[YOUR GOAL] Within the data below, determine how many lines contain "provides" and supply only that figure.
━━ DATASET RECORDS
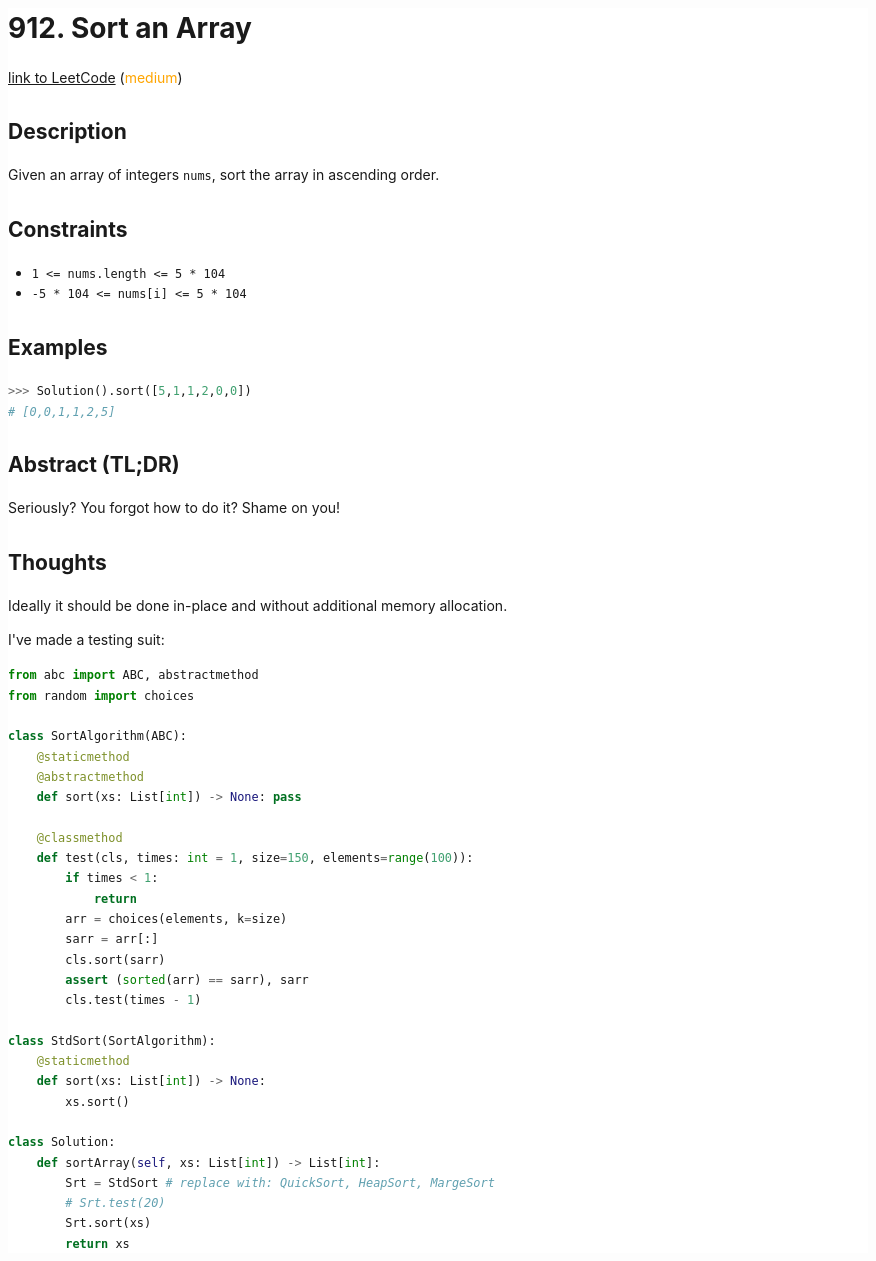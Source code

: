 # 912. Sort an Array

[link to LeetCode](https://leetcode.com/problems/sort-an-array/) (<span style="color:orange">medium</span>)

## Description
Given an array of integers `nums`, sort the array in ascending order.
## Constraints
-   `1 <= nums.length <= 5 * 104`
-   `-5 * 104 <= nums[i] <= 5 * 104`
## Examples
```python
>>> Solution().sort([5,1,1,2,0,0])
# [0,0,1,1,2,5]
```
## Abstract (TL;DR)
Seriously? You forgot how to do it? Shame on you!
## Thoughts
Ideally it should be done in-place and without additional memory allocation.

I've made a testing suit:

```python
from abc import ABC, abstractmethod
from random import choices

class SortAlgorithm(ABC):
    @staticmethod
    @abstractmethod
    def sort(xs: List[int]) -> None: pass

    @classmethod
    def test(cls, times: int = 1, size=150, elements=range(100)):
        if times < 1:
            return
        arr = choices(elements, k=size)
        sarr = arr[:]
        cls.sort(sarr)
        assert (sorted(arr) == sarr), sarr
        cls.test(times - 1)

class StdSort(SortAlgorithm):
    @staticmethod
    def sort(xs: List[int]) -> None:
        xs.sort()

class Solution:
    def sortArray(self, xs: List[int]) -> List[int]:
        Srt = StdSort # replace with: QuickSort, HeapSort, MargeSort
        # Srt.test(20)
        Srt.sort(xs)
        return xs
```
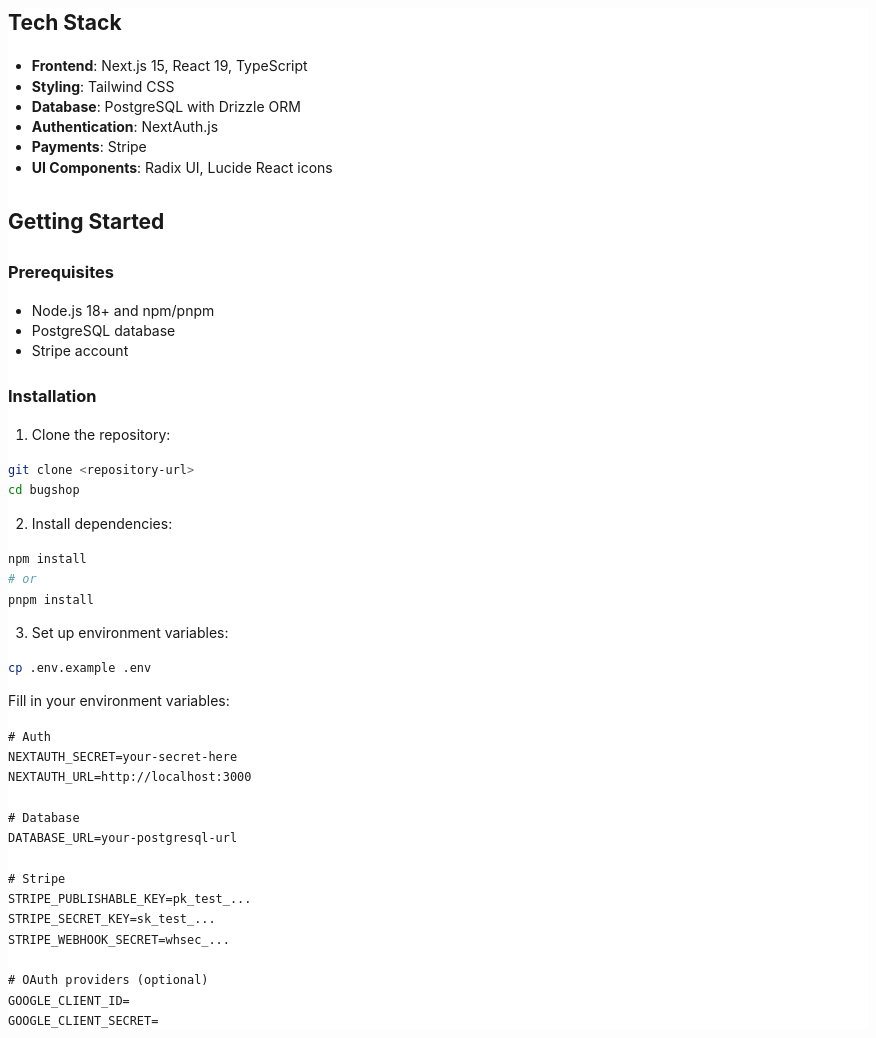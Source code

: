 ## Tech Stack

- **Frontend**: Next.js 15, React 19, TypeScript
- **Styling**: Tailwind CSS
- **Database**: PostgreSQL with Drizzle ORM
- **Authentication**: NextAuth.js
- **Payments**: Stripe
- **UI Components**: Radix UI, Lucide React icons

## Getting Started

### Prerequisites
- Node.js 18+ and npm/pnpm
- PostgreSQL database
- Stripe account

### Installation

1. Clone the repository:
```bash
git clone <repository-url>
cd bugshop
```

2. Install dependencies:
```bash
npm install
# or
pnpm install
```

3. Set up environment variables:
```bash
cp .env.example .env
```

Fill in your environment variables:
```env
# Auth
NEXTAUTH_SECRET=your-secret-here
NEXTAUTH_URL=http://localhost:3000

# Database
DATABASE_URL=your-postgresql-url

# Stripe
STRIPE_PUBLISHABLE_KEY=pk_test_...
STRIPE_SECRET_KEY=sk_test_...
STRIPE_WEBHOOK_SECRET=whsec_...

# OAuth providers (optional)
GOOGLE_CLIENT_ID=
GOOGLE_CLIENT_SECRET=
```
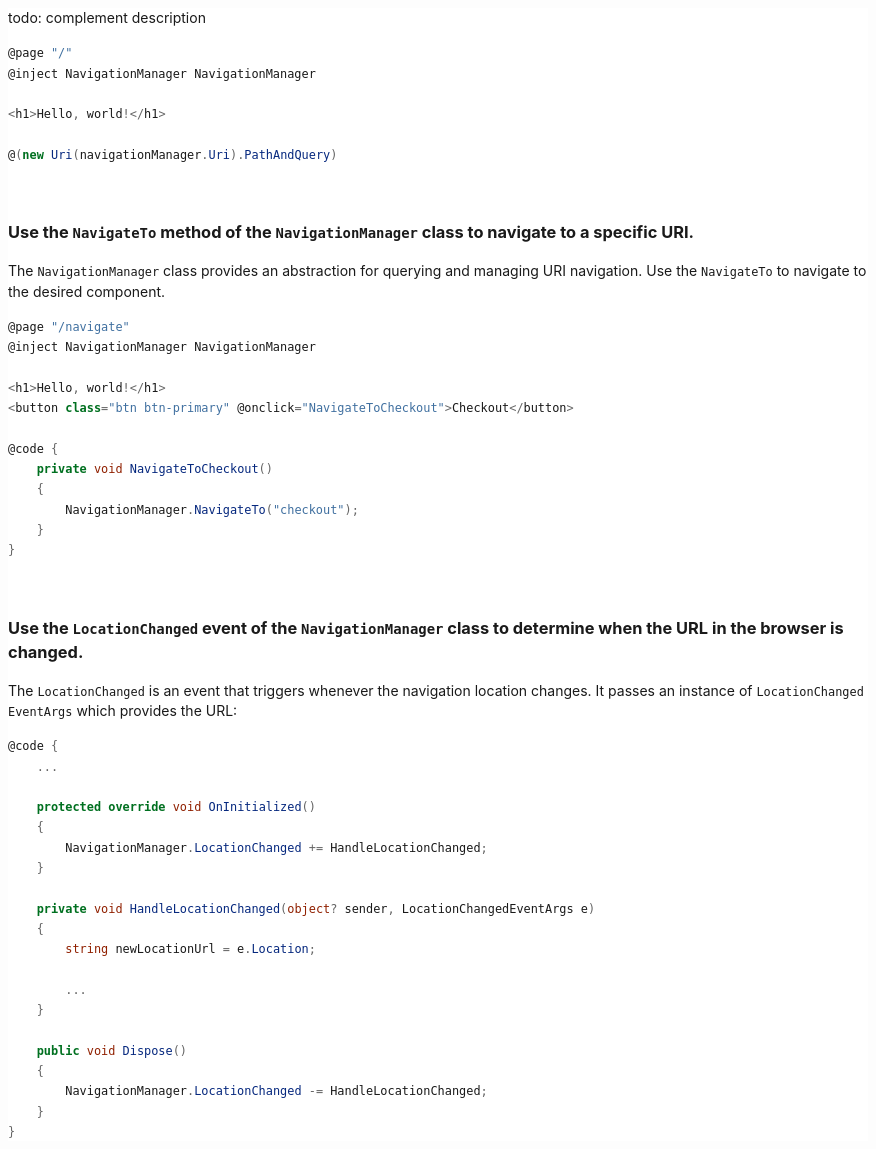 todo: complement description

```csharp
@page "/"
@inject NavigationManager NavigationManager

<h1>Hello, world!</h1>

@(new Uri(navigationManager.Uri).PathAndQuery)
```

<br>

### Use the `NavigateTo` method of the `NavigationManager` class to navigate to a specific URI.

The `NavigationManager` class provides an abstraction for querying and managing URI navigation. Use the `NavigateTo` to navigate to the desired component.

```csharp
@page "/navigate"
@inject NavigationManager NavigationManager

<h1>Hello, world!</h1>
<button class="btn btn-primary" @onclick="NavigateToCheckout">Checkout</button>

@code {
	private void NavigateToCheckout()
	{
		NavigationManager.NavigateTo("checkout");
	}
}
```
<br>


### Use the `LocationChanged` event of the `NavigationManager` class to determine when the URL in the browser is changed.

The `LocationChanged` is an event that triggers whenever the navigation location changes. It passes an instance of `LocationChangedEventArgs` which provides the URL:

```csharp
@code {
    ...

    protected override void OnInitialized()
    {
        NavigationManager.LocationChanged += HandleLocationChanged;
    }

    private void HandleLocationChanged(object? sender, LocationChangedEventArgs e)
    {
        string newLocationUrl = e.Location;
    
        ...
    }

    public void Dispose()
    {
        NavigationManager.LocationChanged -= HandleLocationChanged;
    }
}
```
━━━━
[EXERCISE RESULT] 2